More than one in four Victorians rent their home, a number that is increasing as it becomes more difficult for many Victorians to break into the housing market.
The government’s rental fairness package gives tenants more rights, helps them stay on longer leases, makes bonds smaller and fairer, and cracks down on dodgy landlords.
The government will crack down on rental bidding — a scourge that forces would-be tenants to out-bid each other on rent — and will limit rent increases to once-a-year to give renters more financial stability.
Renters will get better long-term security by abolishing ‘no specified reason’ notices to vacate, and new restrictions will be placed on ending leases without a reason at the end of a lease when that lease has lasted more than one fixed term.
These measures build on the Andrews Government’s introduction of long-term leases to give tenants security.
To end discrimination against renters with pets, the government will give every tenant the right to own a pet, and while landlords will still need to provide consent, they will only be able refuse in certain circumstances.

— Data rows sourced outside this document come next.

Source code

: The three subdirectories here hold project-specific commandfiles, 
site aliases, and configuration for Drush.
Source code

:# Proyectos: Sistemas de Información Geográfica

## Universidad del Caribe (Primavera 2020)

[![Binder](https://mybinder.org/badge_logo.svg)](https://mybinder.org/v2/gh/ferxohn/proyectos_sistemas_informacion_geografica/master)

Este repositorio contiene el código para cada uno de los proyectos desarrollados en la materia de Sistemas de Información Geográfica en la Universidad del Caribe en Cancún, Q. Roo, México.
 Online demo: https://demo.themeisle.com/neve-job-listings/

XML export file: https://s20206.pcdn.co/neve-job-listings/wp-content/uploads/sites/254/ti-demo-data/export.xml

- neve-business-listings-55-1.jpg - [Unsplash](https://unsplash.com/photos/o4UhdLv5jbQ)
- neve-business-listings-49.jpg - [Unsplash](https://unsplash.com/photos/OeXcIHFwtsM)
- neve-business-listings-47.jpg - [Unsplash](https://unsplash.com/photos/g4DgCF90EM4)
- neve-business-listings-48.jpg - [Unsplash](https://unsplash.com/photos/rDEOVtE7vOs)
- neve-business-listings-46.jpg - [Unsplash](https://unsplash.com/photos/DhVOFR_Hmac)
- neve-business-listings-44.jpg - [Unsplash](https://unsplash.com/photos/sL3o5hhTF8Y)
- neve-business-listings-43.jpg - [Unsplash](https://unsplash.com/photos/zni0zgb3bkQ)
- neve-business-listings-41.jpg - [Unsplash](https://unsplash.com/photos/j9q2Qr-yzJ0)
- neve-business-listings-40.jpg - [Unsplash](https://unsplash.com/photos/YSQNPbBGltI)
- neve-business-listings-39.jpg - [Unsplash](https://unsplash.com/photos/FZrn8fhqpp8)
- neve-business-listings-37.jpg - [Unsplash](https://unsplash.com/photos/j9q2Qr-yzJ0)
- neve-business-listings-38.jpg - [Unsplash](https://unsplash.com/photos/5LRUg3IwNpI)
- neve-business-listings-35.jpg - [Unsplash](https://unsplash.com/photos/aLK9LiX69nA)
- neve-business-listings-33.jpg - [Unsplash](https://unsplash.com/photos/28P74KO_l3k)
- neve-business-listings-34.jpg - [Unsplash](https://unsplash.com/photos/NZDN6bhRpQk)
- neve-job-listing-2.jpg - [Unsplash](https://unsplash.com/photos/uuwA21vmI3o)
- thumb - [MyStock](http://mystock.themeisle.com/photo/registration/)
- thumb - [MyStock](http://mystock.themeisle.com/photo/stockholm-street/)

It will be easier for tenants to make minor modifications to the rental property, such as installing hooks for picture frames — and there will be faster reimbursements for tenants who pay for urgent repairs.
Bonds will be capped at one month’s rent where the rent is twice the current median weekly rent — currently equivalent to $760 per week or less.
This reform will also apply to rent that is paid in advance.
The government will also ensure faster release of bonds at the end of a tenancy.
Under the reform, tenants will be able to apply for the release of bond without written consent from their landlord, who will have 14 days to raise a dispute before the bond is repaid automatically.
There will be a crackdown on dodgy landlords with the introduction of a landlord and estate agent blacklist available to renters. False, misleading, and deceptive claims by landlords will also be outlawed.
A new Commissioner for Residential Tenancies will be set up to help champion the rights of Victorian renters and give them a voice in future reform of renting laws over the years to come.